2 No. 152
In the Matter of Jaidan Industries, Inc.,
M.A. Angeliades, Inc.,

2001 NY Int. 124

November 19, 2001

This memorandum is uncorrected and subject to revision before publication in the New York Reports.

Craig M. Nisnewitz, for appellant.
Kostas T. Golfinopoulos, for respondent.


The order of the Appellate Division, insofar as appealed from, should be reversed, with costs, and the judgment of Supreme Court reinstated.

Jaidan Industries, Inc. agreed to manufacture windows for M.A. Angeliades, Inc. Though Jaidan partially performed, Angeliades refused to pay and did not allow Jaidan to continue work. Jaidan demanded arbitration, seeking $250,000 in damages; Angeliades counterclaimed for $100,000.

An arbitrator awarded Jaidan $166,673.09, including $78,000 for "design and engineering new aluminum windows." Jaidan commenced this article 75 proceeding to confirm its award. Angeliades cross-moved to vacate the award, alleging that because Jaidan had not employed a licensed engineer or architect, the $78,000 awarded for the windows violated New York's Education Law, which prohibits the unlicensed practice of engineering or architecture (see, New York Education Law §§ 7201-7202, 7301- 7302). Supreme Court confirmed the award and denied Angeliades' motion. The Appellate Division, however, modified by vacating $78,000 of the award, concluding that because it was undisputed Jaidan was not licensed to perform architectural and engineering services, "on its face, the arbitrator's award * * * violated public policy" (277 2 237, 238). We now reverse.

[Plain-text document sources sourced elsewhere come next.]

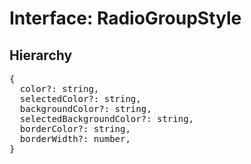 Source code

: # Interface: RadioGroupStyle

## Hierarchy

<Hierarchy
  :extend="{name: 'UINodeStyle', link: './ui-node-style'}"
/>

<pre>
{
  color?: string,
  selectedColor?: string,
  backgroundColor?: string,
  selectedBackgroundColor?: string,
  borderColor?: string,
  borderWidth?: number,
}
</pre>
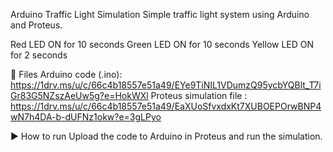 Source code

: Arduino Traffic Light Simulation
Simple traffic light system using Arduino and Proteus.

Red LED ON for 10 seconds
Green LED ON for 10 seconds
Yellow LED ON for 2 seconds

📂 Files
Arduino code (.ino): https://1drv.ms/u/c/66c4b18557e51a49/EYe9TiNIL1VDumzQ95ycbYQBlt_T7iGr83G5NZszAeUw5g?e=HokWXl
Proteus simulation file : https://1drv.ms/u/c/66c4b18557e51a49/EaXUoSfvxdxKt7XUBOEPOrwBNP4wN7h4DA-b-dUFNz1okw?e=3gLPyo

▶️ How to run
Upload the code to Arduino in Proteus and run the simulation.
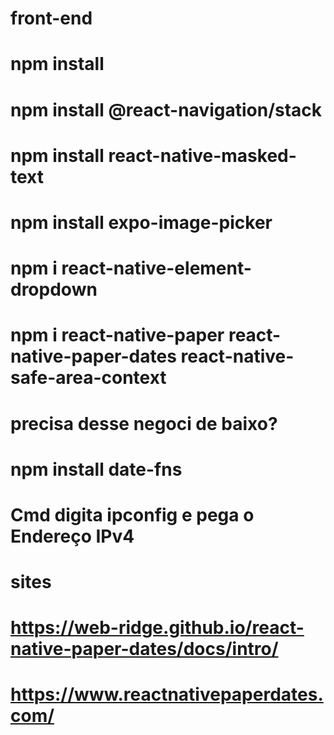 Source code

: # front-end
# npm install
# npm install @react-navigation/stack
# npm install react-native-masked-text
# npm install expo-image-picker
# npm i react-native-element-dropdown
# npm i react-native-paper react-native-paper-dates react-native-safe-area-context


# precisa desse negoci de baixo?
# npm install date-fns





# Cmd digita ipconfig e pega o  Endereço IPv4
#  sites
#  https://web-ridge.github.io/react-native-paper-dates/docs/intro/
#  https://www.reactnativepaperdates.com/
         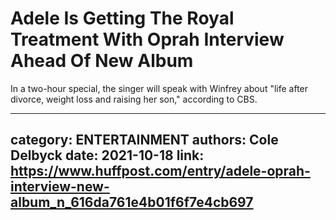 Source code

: # Adele Is Getting The Royal Treatment With Oprah Interview Ahead Of New Album

In a two-hour special, the singer will speak with Winfrey about "life after divorce, weight loss and raising her son," according to CBS.

---
category: ENTERTAINMENT
authors: Cole Delbyck
date: 2021-10-18
link: https://www.huffpost.com/entry/adele-oprah-interview-new-album_n_616da761e4b01f6f7e4cb697
---

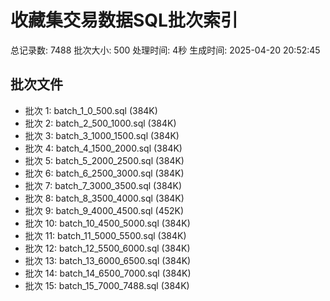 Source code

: # 收藏集交易数据SQL批次索引
总记录数: 7488
批次大小: 500
处理时间: 4秒
生成时间: 2025-04-20 20:52:45

## 批次文件
- 批次 1: batch_1_0_500.sql (384K)
- 批次 2: batch_2_500_1000.sql (384K)
- 批次 3: batch_3_1000_1500.sql (384K)
- 批次 4: batch_4_1500_2000.sql (384K)
- 批次 5: batch_5_2000_2500.sql (384K)
- 批次 6: batch_6_2500_3000.sql (384K)
- 批次 7: batch_7_3000_3500.sql (384K)
- 批次 8: batch_8_3500_4000.sql (384K)
- 批次 9: batch_9_4000_4500.sql (452K)
- 批次 10: batch_10_4500_5000.sql (384K)
- 批次 11: batch_11_5000_5500.sql (384K)
- 批次 12: batch_12_5500_6000.sql (384K)
- 批次 13: batch_13_6000_6500.sql (384K)
- 批次 14: batch_14_6500_7000.sql (384K)
- 批次 15: batch_15_7000_7488.sql (384K)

An arbitration award may be vacated on public policy grounds only where it is clear on its face that public policy precludes its enforcement (see, Matter of Sprinzen [Nomberg], , 46 NY2d 623, 631). That is not the case here. The award for "design and engineering new aluminum windows" does not necessarily violate public policy (see, e.g., Charlebois v Weller Assocs., , 72 NY2d 587, 593-595 [contract with unlicensed corporation that included the rendition of professional services did not "violate the pertinent Education Law licensing protections or the public policy which underlies them"]). We further note that, even if the Appellate Division was correct in its conclusion that the arbitration award on its face raised public policy concerns (which it did not), the court nonetheless erred in failing to look beyond the face of the award in order to see whether it could properly be upheld. Here, for example, the contract explicitly required that an architect for the New York City Department of Environmental Protection approve Jaidan's shop drawings, and the architect approved the drawings for the new windows.

Order, insofar as appealed from, reversed, with costs, and judgment of Supreme Court, Queens County, reinstated, in a memorandum. Chief Judge Kaye and Judges Smith, Levine, Ciparick, Wesley, Rosenblatt and Graffeo concur.